Frankly, I've got similar problems with metamagic. First, that it has this weird binary feel to it. If metamagic were free and strictly better, you'd use it for everything. As it is, it's neither free nor strictly better, so you avoid using it at all for the most part. When you don't actually pay for it (either via class features or magic items), metamagic can make things very interesting. Many of my casters, for example, carry around an empowered spellshard attuned to ray of enfeeblement. That's an encounter-bender right there (not strictly a breaker, but definitely a bender).
I think it stems mainly from the relatively broken magic system that 3.5 has in general. Despite the feel of it, there's no application of universal design principles. A well-designed magic system would do two things: first, it would better-quantify effects and correlate them to power levels. You should be able to "annoy" foes at this level, "disable" them at another level. Broken magic comes into 3.5 when you can get access to stuff early due to poorly-designed spells (I bet the designers thought of glitterdust as anti-hiding/invis magic, not an encounter-ending will-save or suck AoE at SECOND LEVEL), or when you can accelerate the power curve. Blasting might be an officially inefficient use of spells, but an arcane thesis'ed searing blistering flaming explosive empowered fireball can do quite a lot of "battlefield control" in a 20' radius (lots of corpses = difficult terrain).
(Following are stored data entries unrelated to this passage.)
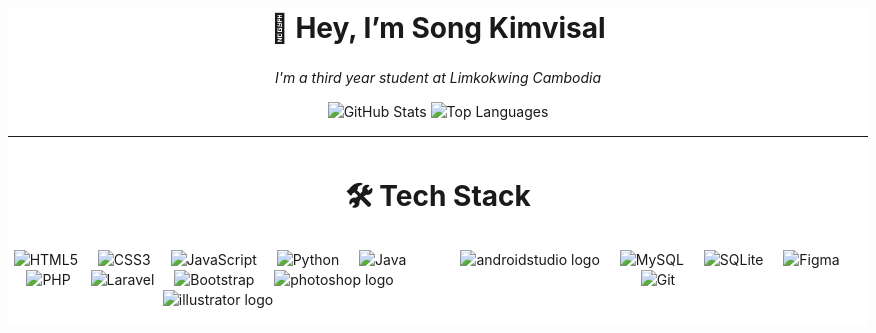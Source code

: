 <h1 align="center">👋 Hey, I’m Song Kimvisal</h1>
<p align="center"><em>I'm a third year student at Limkokwing Cambodia</em></p>

<div align="center">
  <img src="https://github-readme-stats.vercel.app/api?username=songKimvisal&hide_title=false&hide_rank=false&show_icons=true&include_all_commits=true&count_private=true&disable_animations=false&locale=en&hide_border=true&bg_color=1e1e2e&text_color=cdd6f4&icon_color=cba6f7&title_color=94e2d5" height="150" alt="GitHub Stats" />
  <img src="https://github-readme-stats.vercel.app/api/top-langs?username=songKimvisal&locale=en&hide_title=false&layout=compact&card_width=320&langs_count=6&hide_border=true&bg_color=1e1e2e&text_color=cdd6f4&icon_color=cba6f7&title_color=94e2d5" height="150" alt="Top Languages" />
</div>

---

<h1 align="center">🛠️ Tech Stack</h1>
<div style="display: flex; flex-wrap: wrap; justify-content: space-between; gap: 20px;">
  
  <div style="flex: 1; min-width: 300px;">
    <p align="center">
      <img src="https://cdn.jsdelivr.net/gh/devicons/devicon/icons/html5/html5-original.svg" height="40" alt="HTML5" title="HTML5" />
      <img width="12" />
      <img src="https://cdn.jsdelivr.net/gh/devicons/devicon/icons/css3/css3-original.svg" height="40" alt="CSS3" title="CSS3" />
      <img width="12" />
      <img src="https://cdn.jsdelivr.net/gh/devicons/devicon/icons/javascript/javascript-original.svg" height="40" alt="JavaScript" title="JavaScript" />
      <img width="12" />
      <img src="https://cdn.jsdelivr.net/gh/devicons/devicon/icons/python/python-original.svg" height="40" alt="Python" title="Python" />
      <img width="12" />
      <img src="https://cdn.jsdelivr.net/gh/devicons/devicon/icons/java/java-original.svg" height="40" alt="Java" title="Java" />
      <img width="12" />
      <img src="https://cdn.jsdelivr.net/gh/devicons/devicon/icons/php/php-original.svg" height="40" alt="PHP" title="PHP" />
      <img width="12" />
      <img src="https://cdn.jsdelivr.net/gh/devicons/devicon/icons/laravel/laravel-original.svg" height="40" alt="Laravel" title="Laravel" />
      <img width="12" />
      <img src="https://cdn.jsdelivr.net/gh/devicons/devicon/icons/bootstrap/bootstrap-original.svg" height="40" alt="Bootstrap" title="Bootstrap" />
      <img width="12" />
      <img src="https://cdn.jsdelivr.net/gh/devicons/devicon/icons/photoshop/photoshop-plain.svg" height="40" alt="photoshop logo"  />
      <img width="12" />
      <img src="https://cdn.jsdelivr.net/gh/devicons/devicon/icons/illustrator/illustrator-plain.svg" height="40" alt="illustrator logo"  />
    </p>
  </div>
  
  <div style="flex: 1; min-width: 300px;">
    <p align="center">
      <img src="https://cdn.jsdelivr.net/gh/devicons/devicon/icons/androidstudio/androidstudio-original.svg" height="40"alt="androidstudio logo"/> 
      <img width="12" />
      <img src="https://cdn.jsdelivr.net/gh/devicons/devicon/icons/mysql/mysql-original.svg" height="40" alt="MySQL" title="MySQL" />
      <img width="12" />
      <img src="https://cdn.jsdelivr.net/gh/devicons/devicon/icons/sqlite/sqlite-original.svg" height="40" alt="SQLite" title="SQLite" />
      <img width="12" />
      <img src="https://cdn.jsdelivr.net/gh/devicons/devicon/icons/figma/figma-original.svg" height="40" alt="Figma" title="Figma" />
      <img width="12" />
      <img src="https://cdn.jsdelivr.net/gh/devicons/devicon/icons/git/git-original.svg" height="40" alt="Git" title="Git" />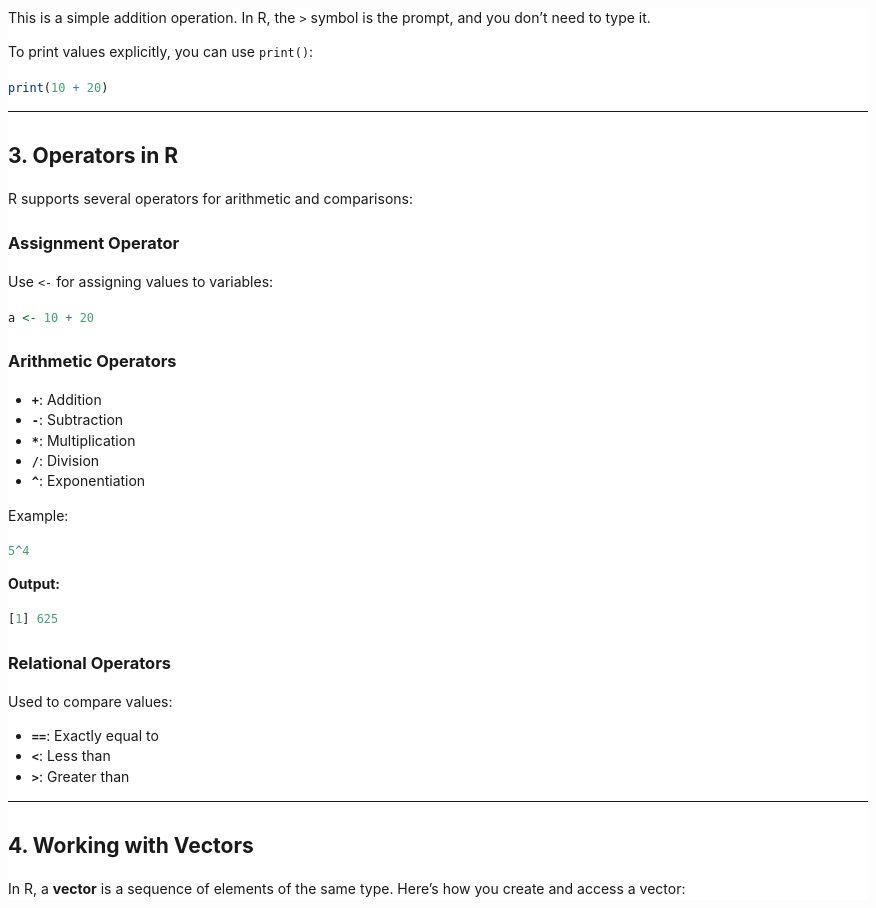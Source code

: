 This is a simple addition operation. In R, the `>` symbol is the prompt, and you don’t need to type it.

To print values explicitly, you can use `print()`:

```r
print(10 + 20)
```

---

## 3. Operators in R

R supports several operators for arithmetic and comparisons:

### Assignment Operator

Use `<-` for assigning values to variables:

```r
a <- 10 + 20
```

### Arithmetic Operators

- **`+`**: Addition
- **`-`**: Subtraction
- **`*`**: Multiplication
- **`/`**: Division
- **`^`**: Exponentiation

Example:

```r
5^4
```

**Output:**
```r
[1] 625
```

### Relational Operators

Used to compare values:

- **`==`**: Exactly equal to
- **`<`**: Less than
- **`>`**: Greater than

---

## 4. Working with Vectors

In R, a **vector** is a sequence of elements of the same type. Here’s how you create and access a vector:
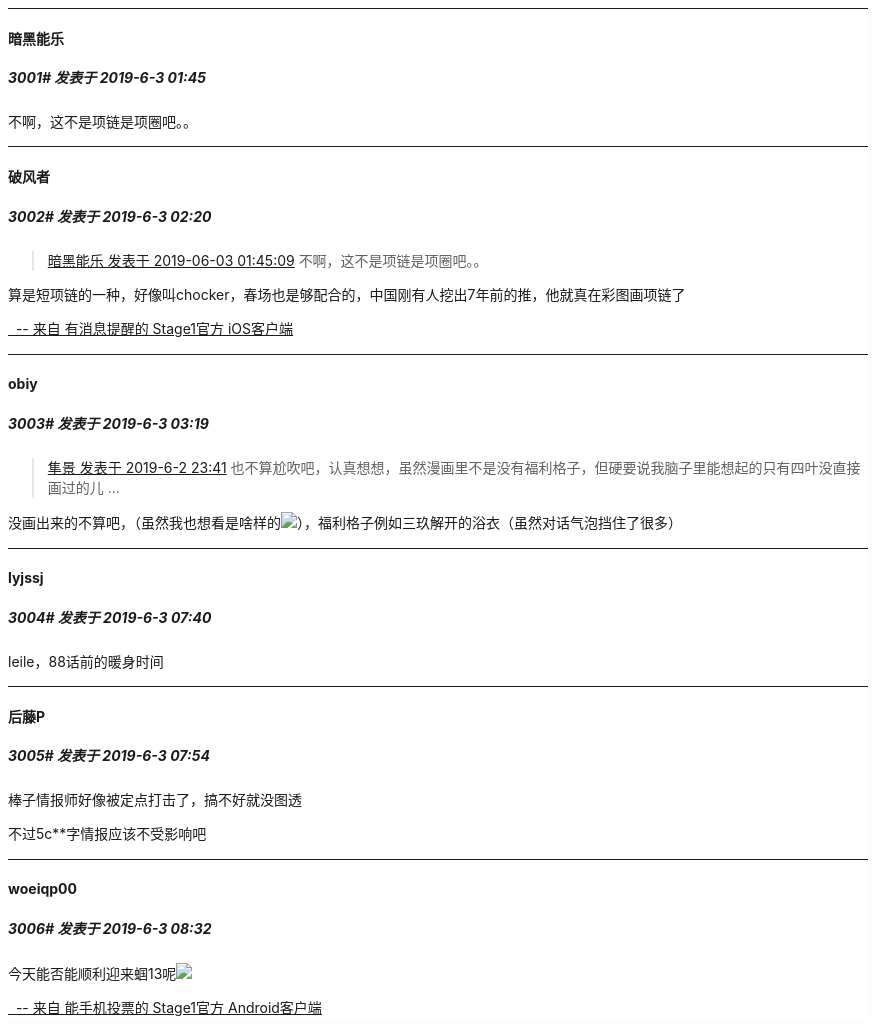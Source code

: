 
*****

####  暗黑能乐  
##### 3001#       发表于 2019-6-3 01:45

不啊，这不是项链是项圈吧。。

*****

####  破风者  
##### 3002#       发表于 2019-6-3 02:20

<blockquote><a href="httphttps://bbs.saraba1st.com/2b/forum.php?mod=redirect&amp;goto=findpost&amp;pid=43964971&amp;ptid=1831320" target="_blank">暗黑能乐 发表于 2019-06-03 01:45:09</a>
不啊，这不是项链是项圈吧。。</blockquote>算是短项链的一种，好像叫chocker，春场也是够配合的，中国刚有人挖出7年前的推，他就真在彩图画项链了

[  -- 来自 有消息提醒的 Stage1官方 iOS客户端](https://itunes.apple.com/fi/app/saraba1st/id1221237470?mt=8)

*****

####  obiy  
##### 3003#       发表于 2019-6-3 03:19

<blockquote><a href="httphttps://bbs.saraba1st.com/2b/forum.php?mod=redirect&amp;goto=findpost&amp;pid=43963793&amp;ptid=1831320" target="_blank">隼景 发表于 2019-6-2 23:41</a>
也不算尬吹吧，认真想想，虽然漫画里不是没有福利格子，但硬要说我脑子里能想起的只有四叶没直接画过的儿 ...</blockquote>
没画出来的不算吧，（虽然我也想看是啥样的<img src="https://static.saraba1st.com/image/smiley/face2017/043.png" referrerpolicy="no-referrer">），福利格子例如三玖解开的浴衣（虽然对话气泡挡住了很多）

*****

####  lyjssj  
##### 3004#       发表于 2019-6-3 07:40

leile，88话前的暖身时间

*****

####  后藤P  
##### 3005#       发表于 2019-6-3 07:54

棒子情报师好像被定点打击了，搞不好就没图透

不过5c**字情报应该不受影响吧

*****

####  woeiqp00  
##### 3006#       发表于 2019-6-3 08:32

今天能否能顺利迎来蝈13呢<img src="https://static.saraba1st.com/image/smiley/face2017/037.png" referrerpolicy="no-referrer">

[  -- 来自 能手机投票的 Stage1官方 Android客户端](https://www.coolapk.com/apk/140634)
Honestly, there's just not enough variables in play here, all we have are save DCs and spell slots. If it were more like psionics (power points and psionic focus), you could do a bit more. But imagine a system where a metamagicked fireball had a lower save DC. Or one where there was something else - you needed to make a spellcraft check or whatever, similar to truenaming but not stupid. The core system doesn't play well with metamagic because there's not enough ways to pay the price for using it.
What I've been seeing in practice is that people avoid metamagic in general, but definitely use it on the one or two spells they have as their "signature" move. The fire sorcerer has AT:Fireball, the dread necromancer has AT:vampiric touch, and so on. To be honest, this probably ends up working out okay. I wish wizard casting was a more elegant system, but I don't think we need to give them MORE power in the current environment.